Bronchodilator responsiveness or reversibility in asthma and COPD – a need for clarity
Igor Barjaktarevic,1 Robert Kaner,2,3 Russell G Buhr,1,4 Christopher B Cooper1,5
1Division of Pulmonary and Critical Care, David Geffen School of Medicine at UCLA, Los Angeles, CA, USA; 2Division of Pulmonary and Critical Care, Weill Cornell Medicine, NY, USA; 3Department of Genetic Medicine, Weill Cornell Medicine, NY, USA; 4Department of Health Policy and Management, Fielding School of Public Health at UCLA, Los Angeles, CA, USA; 5Department of Physiology, David Geffen School of Medicine at UCLA, Los Angeles, CA, USA
Asthma and COPD present with multiple overlapping phenotypes,1–3 making a simplified diagnostic separation between the two disease states difficult.
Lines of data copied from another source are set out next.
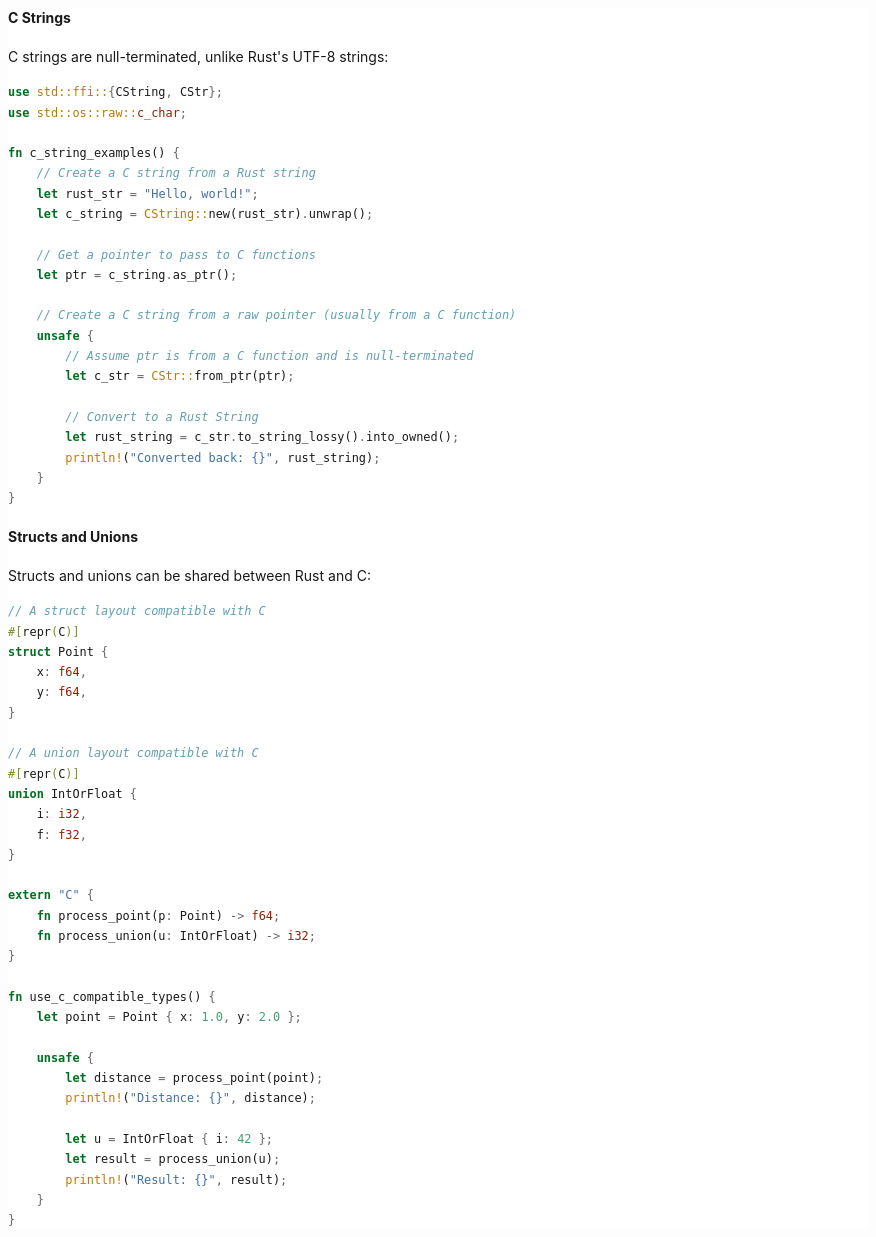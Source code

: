 #### C Strings

C strings are null-terminated, unlike Rust's UTF-8 strings:

```rust
use std::ffi::{CString, CStr};
use std::os::raw::c_char;

fn c_string_examples() {
    // Create a C string from a Rust string
    let rust_str = "Hello, world!";
    let c_string = CString::new(rust_str).unwrap();

    // Get a pointer to pass to C functions
    let ptr = c_string.as_ptr();

    // Create a C string from a raw pointer (usually from a C function)
    unsafe {
        // Assume ptr is from a C function and is null-terminated
        let c_str = CStr::from_ptr(ptr);

        // Convert to a Rust String
        let rust_string = c_str.to_string_lossy().into_owned();
        println!("Converted back: {}", rust_string);
    }
}
```

#### Structs and Unions

Structs and unions can be shared between Rust and C:

```rust
// A struct layout compatible with C
#[repr(C)]
struct Point {
    x: f64,
    y: f64,
}

// A union layout compatible with C
#[repr(C)]
union IntOrFloat {
    i: i32,
    f: f32,
}

extern "C" {
    fn process_point(p: Point) -> f64;
    fn process_union(u: IntOrFloat) -> i32;
}

fn use_c_compatible_types() {
    let point = Point { x: 1.0, y: 2.0 };

    unsafe {
        let distance = process_point(point);
        println!("Distance: {}", distance);

        let u = IntOrFloat { i: 42 };
        let result = process_union(u);
        println!("Result: {}", result);
    }
}
```

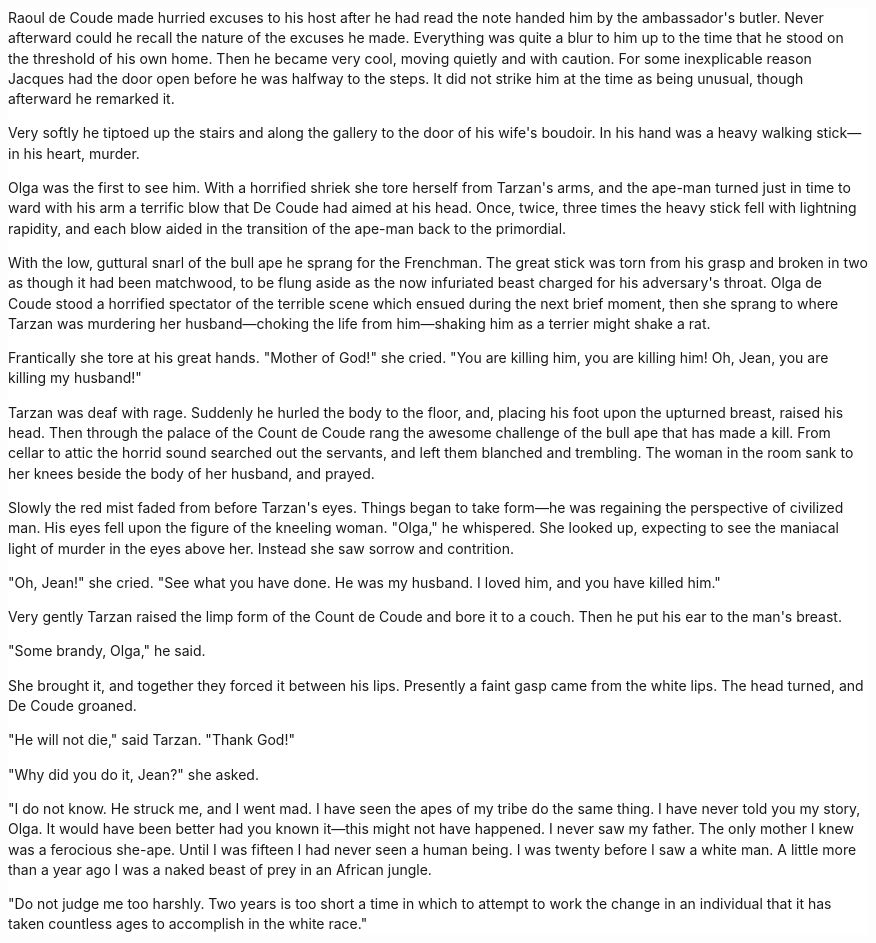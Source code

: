 Raoul de Coude made hurried excuses to his host after he had read the note handed him by the ambassador's butler. Never afterward could he recall the nature of the excuses he made. Everything was quite a blur to him up to the time that he stood on the threshold of his own home. Then he became very cool, moving quietly and with caution. For some inexplicable reason Jacques had the door open before he was halfway to the steps. It did not strike him at the time as being unusual, though afterward he remarked it.

Very softly he tiptoed up the stairs and along the gallery to the door of his wife's boudoir. In his hand was a heavy walking stick—in his heart, murder.

Olga was the first to see him. With a horrified shriek she tore herself from Tarzan's arms, and the ape-man turned just in time to ward with his arm a terrific blow that De Coude had aimed at his head. Once, twice, three times the heavy stick fell with lightning rapidity, and each blow aided in the transition of the ape-man back to the primordial.

With the low, guttural snarl of the bull ape he sprang for the Frenchman. The great stick was torn from his grasp and broken in two as though it had been matchwood, to be flung aside as the now infuriated beast charged for his adversary's throat. Olga de Coude stood a horrified spectator of the terrible scene which ensued during the next brief moment, then she sprang to where Tarzan was murdering her husband—choking the life from him—shaking him as a terrier might shake a rat.

Frantically she tore at his great hands. "Mother of God!" she cried. "You are killing him, you are killing him! Oh, Jean, you are killing my husband!"

Tarzan was deaf with rage. Suddenly he hurled the body to the floor, and, placing his foot upon the upturned breast, raised his head. Then through the palace of the Count de Coude rang the awesome challenge of the bull ape that has made a kill. From cellar to attic the horrid sound searched out the servants, and left them blanched and trembling. The woman in the room sank to her knees beside the body of her husband, and prayed.

Slowly the red mist faded from before Tarzan's eyes. Things began to take form—he was regaining the perspective of civilized man. His eyes fell upon the figure of the kneeling woman. "Olga," he whispered. She looked up, expecting to see the maniacal light of murder in the eyes above her. Instead she saw sorrow and contrition.

"Oh, Jean!" she cried. "See what you have done. He was my husband. I loved him, and you have killed him."

Very gently Tarzan raised the limp form of the Count de Coude and bore it to a couch. Then he put his ear to the man's breast.

"Some brandy, Olga," he said.

She brought it, and together they forced it between his lips. Presently a faint gasp came from the white lips. The head turned, and De Coude groaned.

"He will not die," said Tarzan. "Thank God!"

"Why did you do it, Jean?" she asked.

"I do not know. He struck me, and I went mad. I have seen the apes of my tribe do the same thing. I have never told you my story, Olga. It would have been better had you known it—this might not have happened. I never saw my father. The only mother I knew was a ferocious she-ape. Until I was fifteen I had never seen a human being. I was twenty before I saw a white man. A little more than a year ago I was a naked beast of prey in an African jungle.

"Do not judge me too harshly. Two years is too short a time in which to attempt to work the change in an individual that it has taken countless ages to accomplish in the white race."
From a practical standpoint, the difficulty in differentiating between asthma and COPD has been a limitation and a foundation for criticism of large prospective trials.4 Multiple attempts to better define the population of patients with features of both diseases have been made,5,6 yet a common consensus about the best way to approach this problem is missing. Part of this problem relates to our reliance on oversimplified and relatively crude spirometric definitions of asthma and COPD7 and an incomplete understanding of how to interpret changes after bronchodilator administration. Imprecise definitions of the terms “bronchodilator responsiveness” and “reversibility” add to the confusion in the attempts to distinguish between COPD and asthma. Although the two terms are often used interchangeably in the published literature,8 and their difference may seem to be an issue of semantics, appropriately defining “bronchodilator responsiveness” and “reversibility” is essential for understanding the role of bronchodilator administration in the diagnostic workup of obstructive lung disease.